(Beginning of Information shown)

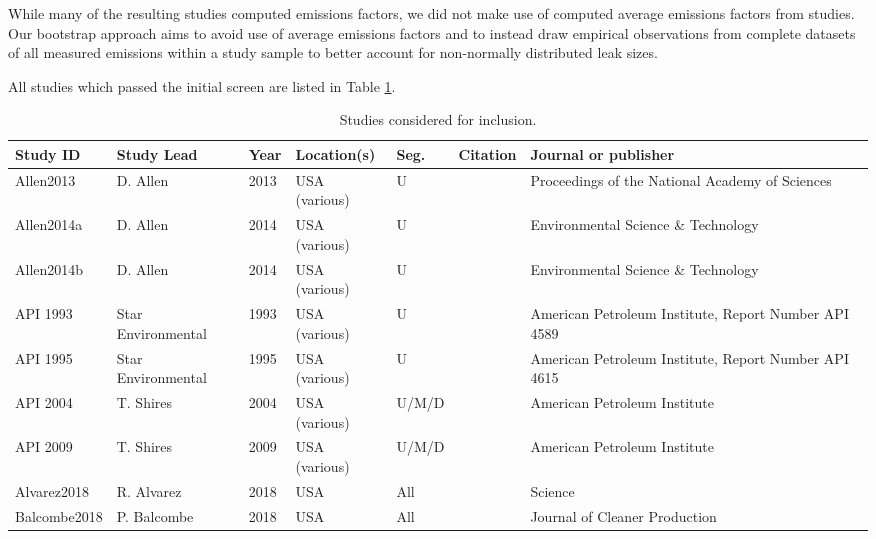 \documentclass[11pt]{report}
\begin{document}
{{{{While many of the resulting studies computed emissions factors, we did not make use of computed average emissions factors from studies. Our bootstrap approach aims to avoid use of average emissions factors and to instead draw empirical observations from complete datasets of all measured emissions within a study sample to better account for non-normally distributed leak sizes.

All studies which passed the initial screen are listed in Table \ref{tab:VF_component_studies}.

\clearpage

\begin{landscape}
\begin{table}[]
\begin{scriptsize}
\caption{Studies considered for inclusion.}
\label{tab:VF_component_studies}
\begin{tabular*}{1\columnwidth}{lllllll}
\toprule
Study ID		& Study Lead   & Year & Location(s)    & Seg.  & Citation        & Journal or publisher        \\
\midrule
Allen2013         		& D. Allen     		& 2013 	& USA (various)  	& U     	& \cite{Allen2013}    & Proceedings of the National Academy of Sciences\\
Allen2014a       	 	& D. Allen     		& 2014 	& USA (various)  	& U     	& \cite{Allen2014a}  & Environmental Science \& Technology   \\
Allen2014b        	& D. Allen     		& 2014 	& USA (various)  	& U    	& \cite{Allen2014b}       & Environmental Science \& Technology   \\
API 1993		& Star Environmental     	& 1993 	& USA (various)  	& U     	& \cite{API1993a}& American Petroleum Institute, Report Number API 4589      \\
API 1995		& Star Environmental     	& 1995 	& USA (various)  	& U     	& \cite{API1995a}& American Petroleum Institute, Report Number API 4615      \\
API 2004		& T. Shires   		& 2004 	& USA (various)  	& U/M/D 	& \cite{Shires2004}        & American Petroleum Institute\\
API 2009		& T. Shires    		& 2009 	& USA (various)  	& U/M/D 	&\cite{Shires2009}         & American Petroleum Institute\\
Alvarez2018       	& R. Alvarez  		& 2018 	& USA  		& All   	& \cite{Alvarez2018}        & Science \\
Balcombe2018      	& P. Balcombe  	& 2018 	& USA  		& All   	& \cite{Balcombe2018}      & Journal of Cleaner Production         \\

\end{tabular*}
\end{scriptsize}
\end{table}
\end{landscape}}}}}
\end{document}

(End of Information shown)

### Activity
Would you return the records exactly as written, minus any image?

### Solution below
 \documentclass[11pt]{report}
\begin{document}
{{{{While many of the resulting studies computed emissions factors, we did not make use of computed average emissions factors from studies. Our bootstrap approach aims to avoid use of average emissions factors and to instead draw empirical observations from complete datasets of all measured emissions within a study sample to better account for non-normally distributed leak sizes.

All studies which passed the initial screen are listed in Table \ref{tab:VF_component_studies}.

\clearpage

\begin{landscape}
\begin{table}[]
\begin{scriptsize}
\caption{Studies considered for inclusion.}
\label{tab:VF_component_studies}
\begin{tabular*}{1\columnwidth}{lllllll}
\toprule
Study ID		& Study Lead   & Year & Location(s)    & Seg.  & Citation        & Journal or publisher        \\
\midrule
Allen2013         		& D. Allen     		& 2013 	& USA (various)  	& U     	& \cite{Allen2013}    & Proceedings of the National Academy of Sciences\\
Allen2014a       	 	& D. Allen     		& 2014 	& USA (various)  	& U     	& \cite{Allen2014a}  & Environmental Science \& Technology   \\
Allen2014b        	& D. Allen     		& 2014 	& USA (various)  	& U    	& \cite{Allen2014b}       & Environmental Science \& Technology   \\
API 1993		& Star Environmental     	& 1993 	& USA (various)  	& U     	& \cite{API1993a}& American Petroleum Institute, Report Number API 4589      \\
API 1995		& Star Environmental     	& 1995 	& USA (various)  	& U     	& \cite{API1995a}& American Petroleum Institute, Report Number API 4615      \\
API 2004		& T. Shires   		& 2004 	& USA (various)  	& U/M/D 	& \cite{Shires2004}        & American Petroleum Institute\\
API 2009		& T. Shires    		& 2009 	& USA (various)  	& U/M/D 	&\cite{Shires2009}         & American Petroleum Institute\\
Alvarez2018       	& R. Alvarez  		& 2018 	& USA  		& All   	& \cite{Alvarez2018}        & Science \\
Balcombe2018      	& P. Balcombe  	& 2018 	& USA  		& All   	& \cite{Balcombe2018}      & Journal of Cleaner Production         \\

\end{tabular*}
\end{scriptsize}
\end{table}
\end{landscape}}}}}
\end{document}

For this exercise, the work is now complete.